__Data records__:
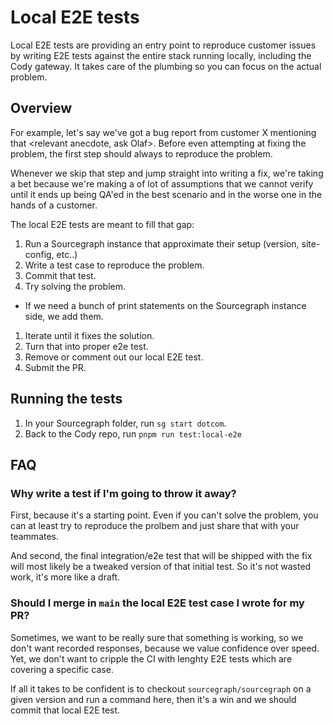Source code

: # Local E2E tests 

Local E2E tests are providing an entry point to reproduce customer issues by writing E2E tests against 
the entire stack running locally, including the Cody gateway. It takes care of the plumbing so you can 
focus on the actual problem. 

## Overview 

For example, let's say we've got a bug report from customer X mentioning that <relevant anecdote, ask Olaf>. 
Before even attempting at fixing the problem, the first step should always to reproduce the problem. 

Whenever we skip that step and jump straight into writing a fix, we're taking a bet because we're making a of lot 
of assumptions that we cannot verify until it ends up being QA'ed in the best scenario and in the worse one
in the hands of a customer. 

The local E2E tests are meant to fill that gap:

1. Run a Sourcegraph instance that approximate their setup (version, site-config, etc..) 
1. Write a test case to reproduce the problem.
1. Commit that test.
1. Try solving the problem. 
  - If we need a bunch of print statements on the Sourcegraph instance side, we add them.
1. Iterate until it fixes the solution.
1. Turn that into proper e2e test. 
1. Remove or comment out our local E2E test.
1. Submit the PR. 

## Running the tests 

1. In your Sourcegraph folder, run `sg start dotcom`.
1. Back to the Cody repo, run `pnpm run test:local-e2e`

## FAQ 

### Why write a test if I'm going to throw it away?

First, because it's a starting point. Even if you can't solve the problem, you can at least try
to reproduce the prolbem and just share that with your teammates. 

And second, the final integration/e2e test that will be shipped with the fix will most likely 
be a tweaked version of that initial test. So it's not wasted work, it's more like a draft.

### Should I merge in `main` the local E2E test case I wrote for my PR?

Sometimes, we want to be really sure that something is working, so we don't want recorded responses,
because we value confidence over speed. Yet, we don't want to cripple the CI with lenghty E2E tests 
which are covering a specific case. 

If all it takes to be confident is to checkout `sourcegraph/sourcegraph` on a given version and run 
a command here, then it's a win and we should commit that local E2E test.

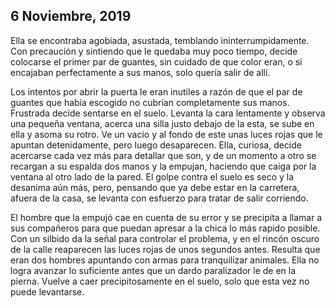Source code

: ## 6 Noviembre, 2019

Ella se encontraba agobiada, asustada, temblando ininterrumpidamente. Con precaución y sintiendo que le quedaba muy poco tiempo, decide colocarse el primer par de guantes, sin cuidado de que color eran, o si encajaban perfectamente a sus manos, solo quería salir de allí. 

Los intentos por abrir la puerta le eran inutiles a razón de que el par de guantes que había escogido no cubrían completamente sus manos. Frustrada decide sentarse en el suelo. Levanta la cara lentamente y observa una pequeña ventana, acerca una silla justo debajo de la esta, se sube en ella y asoma su rotro. Ve un vacio y al fondo de este unas luces rojas que le apuntan detenidamente, pero luego desaparecen. Ella, curiosa, decide acercarse cada vez más para detallar que son, y de un momento a otro se recargan a su espalda dos manos y la empujan, haciendo que caiga por la ventana al otro lado de la pared. El golpe contra el suelo es seco y la desanima aún más, pero, pensando que ya debe estar en la carretera, afuera de la casa, se levanta con esfuerzo para tratar de salir corriendo. 

El hombre que la empujó cae en cuenta de su error y se precipita a llamar a sus compañeros para que puedan apresar a la chica lo más rapido posible. Con un silbido da la señal para controlar el problema, y en el rincón oscuro de la calle reaparecen las  luces rojas de unos segundos antes. Resulta que eran dos hombres apuntando con armas para tranquilizar animales. Ella no logra avanzar lo suficiente antes que un dardo paralizador le de en la pierna. Vuelve a caer precipitosamente en el suelo, solo que esta vez no puede levantarse.
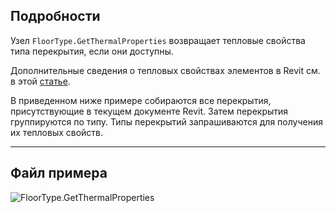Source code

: ## Подробности
Узел `FloorType.GetThermalProperties` возвращает тепловые свойства типа перекрытия, если они доступны.

Дополнительные сведения о тепловых свойствах элементов в Revit см. в этой [статье](https://help.autodesk.com/view/RVT/2024/RUS/?guid=GUID-3C378374-D360-4207-A558-3500922A452E).

В приведенном ниже примере собираются все перекрытия, присутствующие в текущем документе Revit. Затем перекрытия группируются по типу. Типы перекрытий запрашиваются для получения их тепловых свойств.
___
## Файл примера

![FloorType.GetThermalProperties](./Revit.Elements.FloorType.GetThermalProperties_img.jpg)
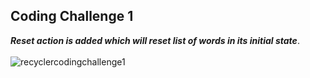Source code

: ## Coding Challenge 1

***Reset action is added which will reset list of words in its initial state***.
<br>
<br>
![recyclercodingchallenge1](https://user-images.githubusercontent.com/47735236/111570086-217f4880-87cc-11eb-8746-44c696bdbcd2.gif)


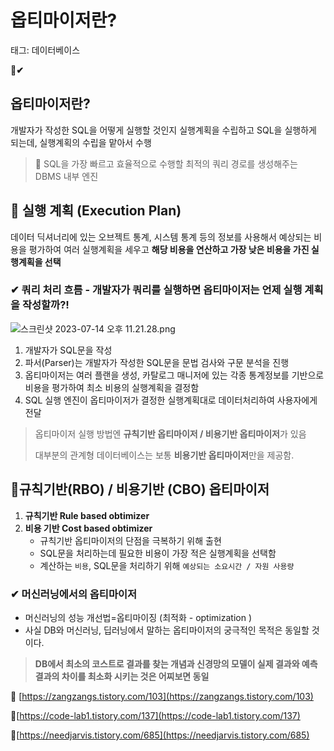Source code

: # 옵티마이저란?

태그: 데이터베이스

**📌✔**

## **옵티마이저란?**

개발자가 작성한 SQL을 어떻게 실행할 것인지 실행계획을 수립하고 SQL을 실행하게 되는데, 실행계획의 수립을 맡아서 수행

> **📌** SQL을 가장 빠르고 효율적으로 수행할 최적의 쿼리 경로를 생성해주는 DBMS 내부 엔진
> 

## **📌 실행 계획 (Execution Plan)**

데이터 딕셔너리에 있는 오브젝트 통계, 시스템 통계 등의 정보를 사용해서 예상되는 비용을 평가하여 여러 실행계획을 세우고 **해당 비용을 연산하고 가장 낮은 비용을 가진 실행계획을 선택**

### **✔ 쿼리 처리 흐름 - 개발자가 쿼리를 실행하면 옵티마이저는 언제 실행 계획을 작성할까?!**

![스크린샷 2023-07-14 오후 11.21.28.png](%E1%84%8B%E1%85%A9%E1%86%B8%E1%84%90%E1%85%B5%E1%84%86%E1%85%A1%E1%84%8B%E1%85%B5%E1%84%8C%E1%85%A5%E1%84%85%E1%85%A1%E1%86%AB%20dc92b4624af7486ea003b3f2d1c4ec31/%25E1%2584%2589%25E1%2585%25B3%25E1%2584%258F%25E1%2585%25B3%25E1%2584%2585%25E1%2585%25B5%25E1%2586%25AB%25E1%2584%2589%25E1%2585%25A3%25E1%2586%25BA_2023-07-14_%25E1%2584%258B%25E1%2585%25A9%25E1%2584%2592%25E1%2585%25AE_11.21.28.png)

1. 개발자가 SQL문을 작성
2. 파서(Parser)는 개발자가 작성한 SQL문을 문법 검사와 구문 분석을 진행
3. 옵티마이저는 여러 플랜을 생성, 카탈로그 매니저에 있는 각종 통계정보를 기반으로 비용을 평가하여 최소 비용의 실행계획을 결정함
4. SQL 실행 엔진이 옵티마이저가 결정한 실행계획대로 데이터처리하여 사용자에게 전달

> 옵티마이저 실행 방법엔 **규칙기반 옵티마이저 / 비용기반 옵티마이저**가 있음
> 
> 
> 대부분의 관계형 데이터베이스는 보통 **비용기반 옵티마이저**만을 제공함.
> 

## **📌규칙기반(RBO) / 비용기반 (CBO) 옵티마이저**

1. **규칙기반 Rule based obtimizer**
2. **비용 기반 Cost based obtimizer**
    - 규칙기반 옵티마이저의 단점을 극복하기 위해 출현
    - SQL문을 처리하는데 필요한 비용이 가장 적은 실행계획을 선택함
    - 계산하는 `비용`, SQL문을 처리하기 위해 `예상되는 소요시간 / 자원 사용량`

### **✔** 머신러닝에서의 옵티마이저

- 머신러닝의 성능 개선법=옵티마이징 (최적화 - optimization )
- 사실 DB와 머신러닝, 딥러닝에서 말하는 옵티마이저의 궁극적인 목적은 동일할 것이다.

> **DB에서 최소의 코스트로 결과를 찾는 개념과 신경망의 모델이 실제 결과와 예측 결과의 차이를 최소화 시키는 것은 어찌보면 동일**
> 

🔗 [https://zangzangs.tistory.com/103](https://zangzangs.tistory.com/103)

🔗[https://code-lab1.tistory.com/137](https://code-lab1.tistory.com/137)

🔗[https://needjarvis.tistory.com/685](https://needjarvis.tistory.com/685)
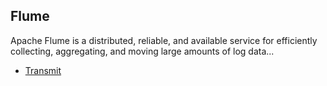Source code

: ## Flume

Apache Flume is a distributed, reliable, and available service for efficiently collecting, aggregating, and moving large amounts of log data...

- [Transmit](https://github.com/RosenLo/flume-agent)
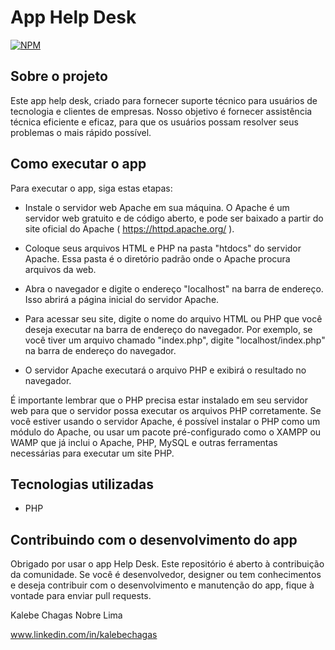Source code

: #  App Help Desk
[![NPM](https://img.shields.io/npm/l/react)](https://github.com/kalebechagas/App_Help_Desk/blob/main/LICENSE)

## Sobre o projeto

Este app help desk, criado para fornecer suporte técnico para usuários de tecnologia e clientes de empresas. Nosso objetivo é fornecer assistência técnica eficiente e eficaz, para que os usuários possam resolver seus problemas o mais rápido possível.

## Como executar o app

Para executar o app, siga estas etapas:

- Instale o servidor web Apache em sua máquina. O Apache é um servidor web gratuito e de código aberto, e pode ser baixado a partir do site oficial do Apache ( https://httpd.apache.org/ ).

- Coloque seus arquivos HTML e PHP na pasta "htdocs" do servidor Apache. Essa pasta é o diretório padrão onde o Apache procura arquivos da web.

- Abra o navegador e digite o endereço "localhost" na barra de endereço. Isso abrirá a página inicial do servidor Apache.

- Para acessar seu site, digite o nome do arquivo HTML ou PHP que você deseja executar na barra de endereço do navegador. Por exemplo, se você tiver um arquivo chamado "index.php", digite "localhost/index.php" na barra de endereço do navegador.

- O servidor Apache executará o arquivo PHP e exibirá o resultado no navegador.

É importante lembrar que o PHP precisa estar instalado em seu servidor web para que o servidor possa executar os arquivos PHP corretamente. Se você estiver usando o servidor Apache, é possível instalar o PHP como um módulo do Apache, ou usar um pacote pré-configurado como o XAMPP ou WAMP que já inclui o Apache, PHP, MySQL e outras ferramentas necessárias para executar um site PHP.

## Tecnologias utilizadas
- PHP

## Contribuindo com o desenvolvimento do app

Obrigado por usar o app Help Desk. Este repositório é aberto à contribuição da comunidade. Se você é desenvolvedor, designer ou tem conhecimentos e deseja contribuir com o desenvolvimento e manutenção do app, fique à vontade para enviar pull requests.

Kalebe Chagas Nobre Lima

www.linkedin.com/in/kalebechagas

__Task item__:
Skip every picture, and restate word for word only the lines above from the line containing "If all it takes" to the line containing "6 Noviembre, 2019", both of them included.

__Solution__:
If all it takes to be confident is to checkout `sourcegraph/sourcegraph` on a given version and run 
a command here, then it's a win and we should commit that local E2E test.

Source code

: ## 6 Noviembre, 2019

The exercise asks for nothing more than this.